Member of the Michigan House of Representatives from the 68th district 69th district (2001–2002)
- In office January 1, 2001 – December 31, 2006
- Preceded by: Lynne Martinez
- Succeeded by: Joan Bauer

Personal details
- Born: June 21, 1952 Chicago, Illinois
- Died: December 28, 2014 (aged 62) Washington, D.C.
- Party: Democratic
- Alma mater: Chicago Theological Seminary (D. Min., M. Div.) Michigan State University (M.A.) DePaul University (B.A.)
- Occupation: Pastor, politician

= Michael C. Murphy (Michigan politician) =

American politician

Michael C. Murphy (June 21, 1952 – December 28, 2014) was the founder and pastor of St. Stephen’s Community United Church of Christ in Lansing, Michigan, and a former member of the Michigan House of Representatives.

Murphy graduated from DePaul University with a bachelor's degree, from Michigan State University with a master's degree in counseling, and from Chicago Theological Seminary with both a master's degree in divinity and a doctorate of ministry. Ordained by the African Methodist Episcopal Church in 1984, Murphy held dual standing with that church and the United Church of Christ. He founded St. Stephen's in 1987 and served there until being called to the People's Congregational United Church of Christ in early 2009 where he was senior minister.

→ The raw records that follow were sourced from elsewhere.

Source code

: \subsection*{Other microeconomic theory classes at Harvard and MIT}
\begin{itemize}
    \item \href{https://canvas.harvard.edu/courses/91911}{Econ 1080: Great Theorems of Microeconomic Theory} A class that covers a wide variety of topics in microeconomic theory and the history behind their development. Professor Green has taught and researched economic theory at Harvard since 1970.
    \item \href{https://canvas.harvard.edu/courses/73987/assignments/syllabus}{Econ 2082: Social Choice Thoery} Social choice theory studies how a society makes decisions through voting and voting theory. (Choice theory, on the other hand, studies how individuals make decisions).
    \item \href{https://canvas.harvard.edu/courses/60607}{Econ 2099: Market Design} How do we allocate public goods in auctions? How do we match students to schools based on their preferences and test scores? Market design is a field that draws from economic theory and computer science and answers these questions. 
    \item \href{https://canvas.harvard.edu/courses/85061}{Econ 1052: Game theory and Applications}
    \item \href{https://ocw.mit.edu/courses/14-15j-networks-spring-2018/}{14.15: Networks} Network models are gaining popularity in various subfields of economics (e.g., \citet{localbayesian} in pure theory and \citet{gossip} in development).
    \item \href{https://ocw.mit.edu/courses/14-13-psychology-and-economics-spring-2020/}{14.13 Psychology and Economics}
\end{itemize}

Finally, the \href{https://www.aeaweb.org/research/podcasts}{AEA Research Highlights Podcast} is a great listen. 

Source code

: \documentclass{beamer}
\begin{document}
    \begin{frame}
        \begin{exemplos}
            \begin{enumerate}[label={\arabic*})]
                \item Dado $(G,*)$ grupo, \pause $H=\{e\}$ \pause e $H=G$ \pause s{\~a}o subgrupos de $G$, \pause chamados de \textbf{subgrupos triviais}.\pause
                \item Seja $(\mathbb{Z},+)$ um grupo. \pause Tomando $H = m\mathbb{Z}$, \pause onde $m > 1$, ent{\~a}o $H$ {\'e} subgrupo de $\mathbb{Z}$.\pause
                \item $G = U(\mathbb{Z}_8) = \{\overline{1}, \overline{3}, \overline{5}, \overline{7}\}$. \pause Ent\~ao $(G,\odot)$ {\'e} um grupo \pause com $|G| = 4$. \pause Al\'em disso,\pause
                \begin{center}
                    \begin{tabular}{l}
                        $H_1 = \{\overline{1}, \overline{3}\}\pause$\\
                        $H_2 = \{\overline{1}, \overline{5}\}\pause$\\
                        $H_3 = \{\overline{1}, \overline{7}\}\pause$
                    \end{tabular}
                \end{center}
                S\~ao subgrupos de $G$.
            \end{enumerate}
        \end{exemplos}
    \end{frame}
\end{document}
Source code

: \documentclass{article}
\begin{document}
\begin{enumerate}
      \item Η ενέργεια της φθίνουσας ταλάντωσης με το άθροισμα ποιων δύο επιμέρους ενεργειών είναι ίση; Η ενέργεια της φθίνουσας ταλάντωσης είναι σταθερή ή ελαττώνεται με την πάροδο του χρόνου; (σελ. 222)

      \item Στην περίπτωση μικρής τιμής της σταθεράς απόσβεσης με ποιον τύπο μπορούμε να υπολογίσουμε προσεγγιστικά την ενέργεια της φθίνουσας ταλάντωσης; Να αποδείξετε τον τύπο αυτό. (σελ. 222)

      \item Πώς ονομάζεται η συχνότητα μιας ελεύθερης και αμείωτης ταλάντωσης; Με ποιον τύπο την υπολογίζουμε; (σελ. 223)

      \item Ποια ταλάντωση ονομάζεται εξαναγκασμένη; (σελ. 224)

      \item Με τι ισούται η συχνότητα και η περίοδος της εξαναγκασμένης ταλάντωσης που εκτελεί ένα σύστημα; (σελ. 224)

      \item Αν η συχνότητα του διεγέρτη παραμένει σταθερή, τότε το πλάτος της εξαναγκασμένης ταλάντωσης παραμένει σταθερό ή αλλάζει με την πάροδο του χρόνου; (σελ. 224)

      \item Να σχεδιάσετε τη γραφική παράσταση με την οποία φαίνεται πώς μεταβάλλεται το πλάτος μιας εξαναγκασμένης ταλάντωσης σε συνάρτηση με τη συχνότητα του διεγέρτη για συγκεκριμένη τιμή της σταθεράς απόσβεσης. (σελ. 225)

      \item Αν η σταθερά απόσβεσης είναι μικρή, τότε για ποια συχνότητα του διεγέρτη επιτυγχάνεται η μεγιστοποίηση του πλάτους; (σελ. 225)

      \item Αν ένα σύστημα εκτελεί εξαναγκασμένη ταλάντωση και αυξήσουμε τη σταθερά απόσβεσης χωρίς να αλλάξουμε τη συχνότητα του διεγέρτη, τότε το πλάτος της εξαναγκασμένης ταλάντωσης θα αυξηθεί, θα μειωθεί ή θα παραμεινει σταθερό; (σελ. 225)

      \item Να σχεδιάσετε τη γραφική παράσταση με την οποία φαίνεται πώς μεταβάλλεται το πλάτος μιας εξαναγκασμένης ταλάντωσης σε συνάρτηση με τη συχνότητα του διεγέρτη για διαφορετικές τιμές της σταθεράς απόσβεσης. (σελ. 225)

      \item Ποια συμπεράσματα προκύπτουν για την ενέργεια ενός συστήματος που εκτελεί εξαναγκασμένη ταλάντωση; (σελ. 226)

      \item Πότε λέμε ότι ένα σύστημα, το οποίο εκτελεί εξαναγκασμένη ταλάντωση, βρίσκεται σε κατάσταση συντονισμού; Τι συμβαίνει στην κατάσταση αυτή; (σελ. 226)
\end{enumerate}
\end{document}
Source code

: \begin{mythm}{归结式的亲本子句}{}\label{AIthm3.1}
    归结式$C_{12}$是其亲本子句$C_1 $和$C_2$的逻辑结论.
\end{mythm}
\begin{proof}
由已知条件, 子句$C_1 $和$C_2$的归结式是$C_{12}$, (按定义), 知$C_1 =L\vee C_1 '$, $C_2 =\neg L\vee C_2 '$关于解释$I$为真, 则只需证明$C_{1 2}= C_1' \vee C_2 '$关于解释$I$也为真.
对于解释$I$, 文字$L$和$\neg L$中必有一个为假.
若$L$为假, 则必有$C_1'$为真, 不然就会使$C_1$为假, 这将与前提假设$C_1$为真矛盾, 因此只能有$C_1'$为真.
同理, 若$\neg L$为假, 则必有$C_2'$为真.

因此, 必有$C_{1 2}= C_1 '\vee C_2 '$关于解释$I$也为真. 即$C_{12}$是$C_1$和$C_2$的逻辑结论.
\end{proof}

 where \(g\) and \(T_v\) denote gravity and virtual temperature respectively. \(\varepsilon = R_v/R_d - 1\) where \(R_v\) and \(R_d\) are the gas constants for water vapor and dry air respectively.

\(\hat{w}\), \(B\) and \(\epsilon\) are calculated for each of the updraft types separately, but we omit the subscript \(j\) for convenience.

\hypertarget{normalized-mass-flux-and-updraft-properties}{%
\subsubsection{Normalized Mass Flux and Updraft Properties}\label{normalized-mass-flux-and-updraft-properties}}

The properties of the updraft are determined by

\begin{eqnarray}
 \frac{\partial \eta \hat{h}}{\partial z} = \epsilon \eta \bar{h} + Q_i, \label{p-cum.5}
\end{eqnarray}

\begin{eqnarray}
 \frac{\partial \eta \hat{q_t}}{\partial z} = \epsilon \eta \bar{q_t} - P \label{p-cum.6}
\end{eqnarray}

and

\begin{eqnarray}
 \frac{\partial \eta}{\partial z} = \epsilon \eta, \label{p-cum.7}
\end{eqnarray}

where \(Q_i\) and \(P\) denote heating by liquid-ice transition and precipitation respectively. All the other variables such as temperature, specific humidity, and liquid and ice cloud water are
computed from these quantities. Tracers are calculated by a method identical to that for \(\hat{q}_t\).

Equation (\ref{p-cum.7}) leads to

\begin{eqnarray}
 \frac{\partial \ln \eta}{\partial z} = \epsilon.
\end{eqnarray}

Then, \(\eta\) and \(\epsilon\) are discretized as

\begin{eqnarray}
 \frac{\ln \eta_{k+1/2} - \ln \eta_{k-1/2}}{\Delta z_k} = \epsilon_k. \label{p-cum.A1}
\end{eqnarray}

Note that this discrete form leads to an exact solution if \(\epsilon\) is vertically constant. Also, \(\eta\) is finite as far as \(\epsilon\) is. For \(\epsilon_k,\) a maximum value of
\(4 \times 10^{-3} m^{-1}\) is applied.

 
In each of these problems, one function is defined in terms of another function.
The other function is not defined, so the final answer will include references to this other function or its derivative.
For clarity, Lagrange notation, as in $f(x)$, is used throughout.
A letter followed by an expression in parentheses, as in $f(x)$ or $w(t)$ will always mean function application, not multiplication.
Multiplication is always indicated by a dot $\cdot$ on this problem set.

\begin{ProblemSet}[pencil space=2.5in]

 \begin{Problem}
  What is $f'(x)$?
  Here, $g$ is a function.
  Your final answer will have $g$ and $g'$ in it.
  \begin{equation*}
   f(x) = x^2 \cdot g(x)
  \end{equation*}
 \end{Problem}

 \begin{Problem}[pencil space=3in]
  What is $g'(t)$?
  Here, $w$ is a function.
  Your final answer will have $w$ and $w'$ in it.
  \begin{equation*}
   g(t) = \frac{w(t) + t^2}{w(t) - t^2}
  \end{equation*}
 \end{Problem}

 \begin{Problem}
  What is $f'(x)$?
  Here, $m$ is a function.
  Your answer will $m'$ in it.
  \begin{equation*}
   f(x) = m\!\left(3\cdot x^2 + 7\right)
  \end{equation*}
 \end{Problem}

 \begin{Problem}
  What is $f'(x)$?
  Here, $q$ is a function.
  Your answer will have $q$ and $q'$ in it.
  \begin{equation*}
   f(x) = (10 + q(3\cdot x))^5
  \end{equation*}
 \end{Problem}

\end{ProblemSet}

Murphy's political involvement began in 1997 when he was elected to the Lansing City Council. He served as president in 1999 and 2000. He chaired the public safety committee, served on the Michigan Municipal League's Legislative and Urban Affairs Committee, and the Mayor's Blue Ribbon Committee on Downtown Revitalization. An active participant in politics even before his election to the House, Murphy was one of 100 ministers to visit the White House in advance of the 2000 election to discuss getting out the vote.

Murphy was elected to the House in 2000, succeeding Lynne Martinez, to represent the majority of the City of Lansing. He served until 2006 when term limits precluded him from seeking re-election.

Murphy died on December 28, 2014, in Washington, D.C., aged 62.